In the vein of Lois Frankel's classic bestselling Nice Girls Don't Get TheCorner Office, Karen Finerman—a highly successful hedge fund manager and a mother of four young children—reveals her smart, contrarian strategies for getting ahead and having it all.
Karen Finerman likes to tell people she was raised Calvinist. Or as her mother used to say, "I buy my girls Calvin Klein clothes... Then when they graduate from college, they have to figure out how to pay for them themselves." In order to keep herself in Calvin, Karen went to work on Wall Street.

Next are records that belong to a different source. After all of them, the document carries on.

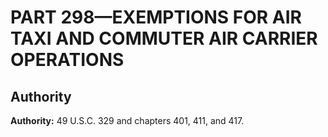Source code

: # PART 298—EXEMPTIONS FOR AIR TAXI AND COMMUTER AIR CARRIER OPERATIONS




## Authority

**Authority:** 49 U.S.C. 329 and chapters 401, 411, and 417.


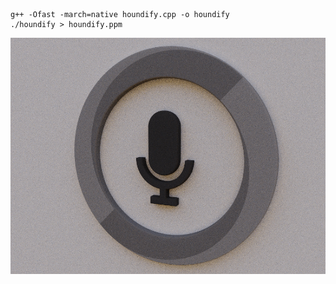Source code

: 
    g++ -Ofast -march=native houndify.cpp -o houndify
    ./houndify > houndify.ppm

![houndify](houndify.jpg)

As a woman working in finance she noticed numerous ways that she and her female colleagues sabotaged themselves both professionally and personally. Why were her friends unable to bring the same logic they applied at work to personal decisions? Why did they often let personal baggage undermine them in the office in a way that her male colleagues never did? A classic illustration is that women tend to Poll (Do I look good in these shoes?) rather than Decide, often giving too much weight to the input from a random stranger rather than rely on their own gut.
Covering three major topics (Career, Money, Love), Finerman's Rules serves up unvarnished advice about getting ahead in your career, overcoming failure, meeting your ideal mate, and navigating the challenges of work-life balance. Most importantly, she offers the reader a crash course in taking control of her financial destiny. Or as Karen puts it, "You wouldn't let a man tell you where to live, how to vote, or what to wear. Then tell me why 80 percent of women have a man in charge of their money?"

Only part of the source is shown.